Instructions for the task:
Collect every line of the records below that contains the word "example".

++++ Given records ++++

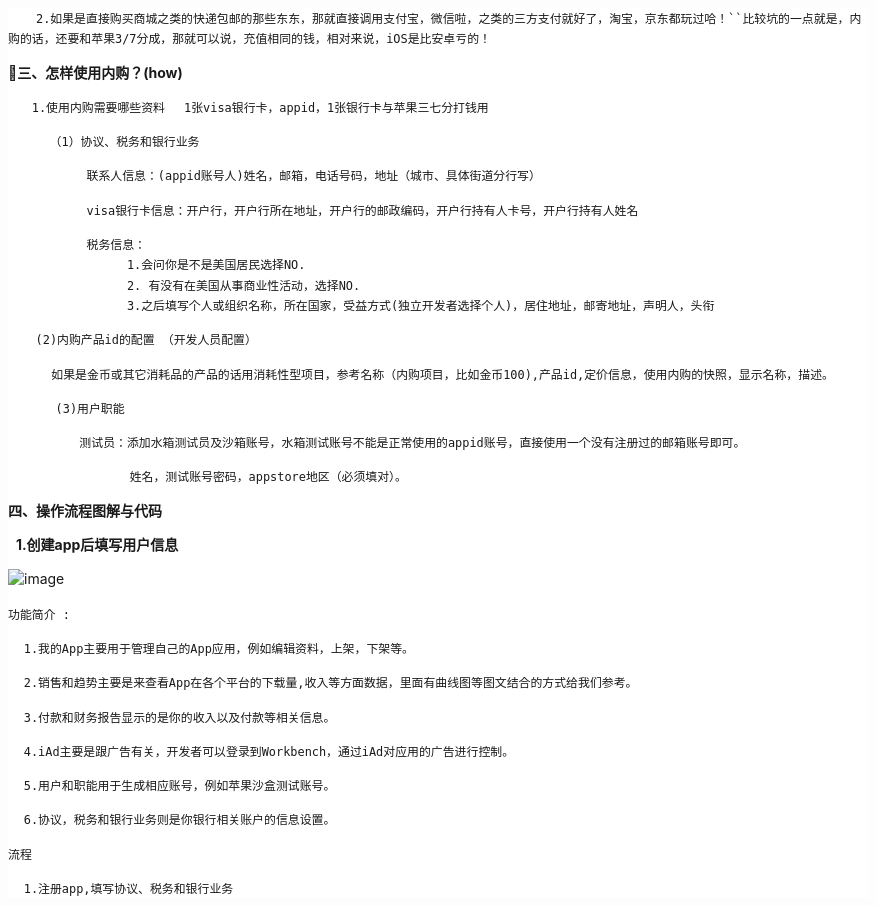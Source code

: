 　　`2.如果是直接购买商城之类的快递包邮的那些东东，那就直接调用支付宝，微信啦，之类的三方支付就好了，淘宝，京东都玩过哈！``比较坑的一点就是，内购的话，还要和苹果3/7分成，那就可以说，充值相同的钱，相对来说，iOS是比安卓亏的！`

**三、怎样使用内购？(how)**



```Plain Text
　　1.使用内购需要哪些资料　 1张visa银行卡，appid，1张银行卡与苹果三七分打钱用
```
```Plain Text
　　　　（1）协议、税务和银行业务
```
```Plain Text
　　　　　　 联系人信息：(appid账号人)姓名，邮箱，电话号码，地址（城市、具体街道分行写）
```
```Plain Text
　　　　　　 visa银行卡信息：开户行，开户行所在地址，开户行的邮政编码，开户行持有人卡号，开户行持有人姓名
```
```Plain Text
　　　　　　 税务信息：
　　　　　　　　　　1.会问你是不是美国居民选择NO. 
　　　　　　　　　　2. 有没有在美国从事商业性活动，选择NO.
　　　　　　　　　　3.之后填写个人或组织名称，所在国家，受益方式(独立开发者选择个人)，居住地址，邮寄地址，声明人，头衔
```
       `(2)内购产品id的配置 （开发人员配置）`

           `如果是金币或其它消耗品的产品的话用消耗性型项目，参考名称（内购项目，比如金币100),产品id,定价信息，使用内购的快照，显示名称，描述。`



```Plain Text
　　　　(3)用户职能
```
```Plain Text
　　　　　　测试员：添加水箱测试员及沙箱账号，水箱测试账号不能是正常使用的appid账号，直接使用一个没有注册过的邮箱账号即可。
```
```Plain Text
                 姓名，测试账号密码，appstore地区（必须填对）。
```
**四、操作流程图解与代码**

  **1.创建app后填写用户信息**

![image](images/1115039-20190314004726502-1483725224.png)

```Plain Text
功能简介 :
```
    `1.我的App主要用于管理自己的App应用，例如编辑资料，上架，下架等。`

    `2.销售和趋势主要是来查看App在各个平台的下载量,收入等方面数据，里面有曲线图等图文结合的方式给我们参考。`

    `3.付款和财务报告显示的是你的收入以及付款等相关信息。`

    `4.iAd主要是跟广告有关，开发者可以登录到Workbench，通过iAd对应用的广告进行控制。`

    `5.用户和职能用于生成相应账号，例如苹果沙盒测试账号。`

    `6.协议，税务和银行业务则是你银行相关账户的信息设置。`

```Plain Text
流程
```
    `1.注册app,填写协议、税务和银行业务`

++++
++++ Given records ++++

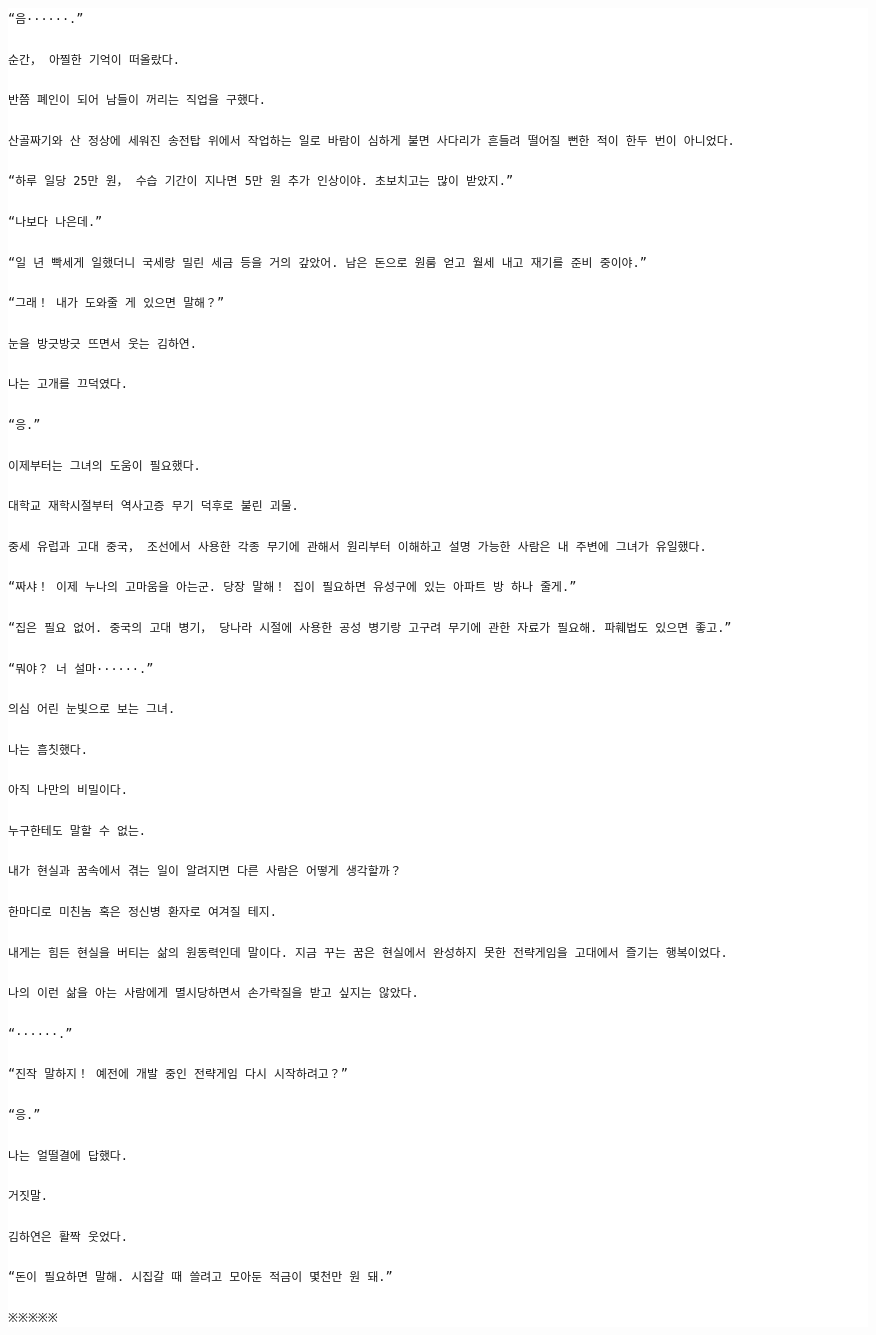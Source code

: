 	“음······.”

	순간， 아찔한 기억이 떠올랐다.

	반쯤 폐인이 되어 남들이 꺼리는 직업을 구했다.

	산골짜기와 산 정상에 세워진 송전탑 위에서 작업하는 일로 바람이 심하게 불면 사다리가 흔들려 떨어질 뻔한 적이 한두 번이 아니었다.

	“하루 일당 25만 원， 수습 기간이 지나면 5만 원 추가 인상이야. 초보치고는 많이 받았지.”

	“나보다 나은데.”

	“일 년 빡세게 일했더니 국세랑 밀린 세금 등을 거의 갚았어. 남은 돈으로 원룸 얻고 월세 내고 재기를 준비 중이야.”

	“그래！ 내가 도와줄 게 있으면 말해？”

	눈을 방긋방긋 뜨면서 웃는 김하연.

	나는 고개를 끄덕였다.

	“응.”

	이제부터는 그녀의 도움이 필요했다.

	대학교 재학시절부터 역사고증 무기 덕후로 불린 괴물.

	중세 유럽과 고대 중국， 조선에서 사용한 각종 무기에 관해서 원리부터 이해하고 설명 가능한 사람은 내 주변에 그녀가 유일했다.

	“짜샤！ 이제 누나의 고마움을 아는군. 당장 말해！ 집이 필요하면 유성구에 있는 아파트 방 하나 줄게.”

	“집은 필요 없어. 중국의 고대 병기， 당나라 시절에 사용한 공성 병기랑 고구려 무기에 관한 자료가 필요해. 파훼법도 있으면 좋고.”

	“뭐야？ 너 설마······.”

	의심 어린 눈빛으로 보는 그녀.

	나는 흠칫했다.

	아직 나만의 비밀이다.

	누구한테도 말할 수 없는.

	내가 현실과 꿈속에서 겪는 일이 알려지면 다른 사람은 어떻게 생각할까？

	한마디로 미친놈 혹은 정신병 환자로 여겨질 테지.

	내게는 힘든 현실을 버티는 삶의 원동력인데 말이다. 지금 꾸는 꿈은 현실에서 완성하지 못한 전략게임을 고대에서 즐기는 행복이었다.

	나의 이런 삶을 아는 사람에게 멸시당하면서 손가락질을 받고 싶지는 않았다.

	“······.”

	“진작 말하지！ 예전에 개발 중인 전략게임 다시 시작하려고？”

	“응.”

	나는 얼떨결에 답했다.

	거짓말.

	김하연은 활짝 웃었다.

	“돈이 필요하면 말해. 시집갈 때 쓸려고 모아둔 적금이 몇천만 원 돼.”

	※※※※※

++++
++++ Given records ++++

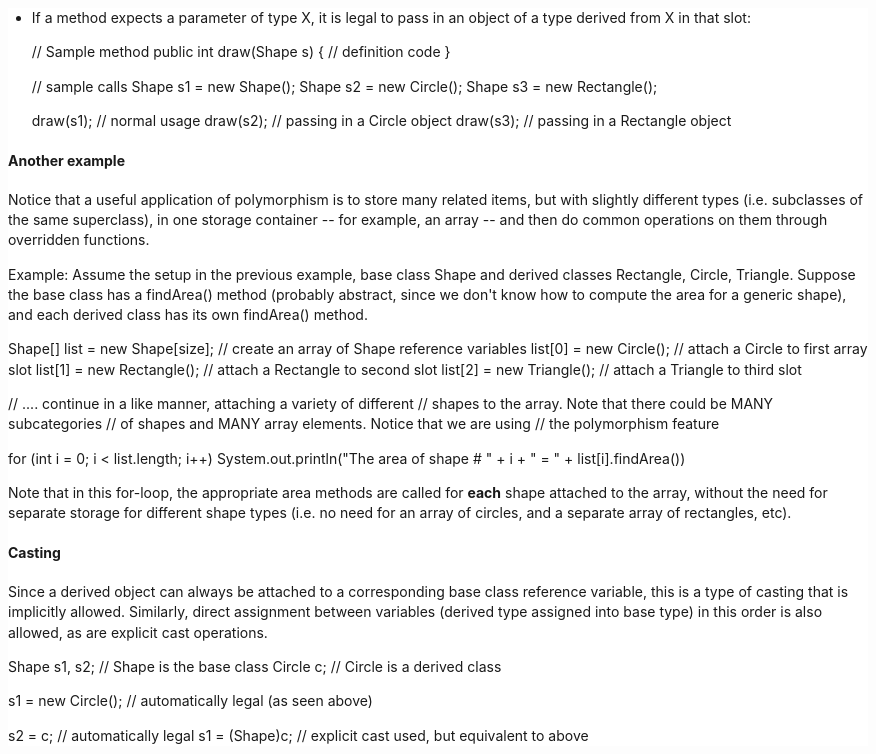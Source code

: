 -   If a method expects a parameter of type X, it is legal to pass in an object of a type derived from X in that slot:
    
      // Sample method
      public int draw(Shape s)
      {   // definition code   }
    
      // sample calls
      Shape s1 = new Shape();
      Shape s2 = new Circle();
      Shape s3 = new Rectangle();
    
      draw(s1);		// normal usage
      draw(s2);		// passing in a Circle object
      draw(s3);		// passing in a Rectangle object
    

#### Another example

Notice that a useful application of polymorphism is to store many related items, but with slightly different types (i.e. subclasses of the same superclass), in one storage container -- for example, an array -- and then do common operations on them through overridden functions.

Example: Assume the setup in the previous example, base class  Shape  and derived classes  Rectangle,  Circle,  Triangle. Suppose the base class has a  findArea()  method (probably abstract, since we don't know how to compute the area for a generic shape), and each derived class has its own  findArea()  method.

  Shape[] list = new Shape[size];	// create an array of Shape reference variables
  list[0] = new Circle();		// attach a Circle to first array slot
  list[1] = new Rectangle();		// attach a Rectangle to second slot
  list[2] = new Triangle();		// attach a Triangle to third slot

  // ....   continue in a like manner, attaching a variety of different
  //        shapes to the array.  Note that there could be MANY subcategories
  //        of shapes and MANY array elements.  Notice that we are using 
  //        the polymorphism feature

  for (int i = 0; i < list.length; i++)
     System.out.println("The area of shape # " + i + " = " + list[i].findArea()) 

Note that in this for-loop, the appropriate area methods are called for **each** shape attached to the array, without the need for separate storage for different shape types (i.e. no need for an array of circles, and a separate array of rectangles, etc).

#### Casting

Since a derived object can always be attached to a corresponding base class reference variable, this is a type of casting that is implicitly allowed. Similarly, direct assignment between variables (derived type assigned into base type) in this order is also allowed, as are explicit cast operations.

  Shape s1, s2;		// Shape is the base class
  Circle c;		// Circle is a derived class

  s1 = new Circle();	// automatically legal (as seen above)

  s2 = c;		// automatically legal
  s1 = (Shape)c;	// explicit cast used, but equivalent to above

++++

Solution:
#### Another example
Notice that a useful application of polymorphism is to store many related items, but with slightly different types (i.e. subclasses of the same superclass), in one storage container -- for example, an array -- and then do common operations on them through overridden functions.
Example: Assume the setup in the previous example, base class  Shape  and derived classes  Rectangle,  Circle,  Triangle. Suppose the base class has a  findArea()  method (probably abstract, since we don't know how to compute the area for a generic shape), and each derived class has its own  findArea()  method.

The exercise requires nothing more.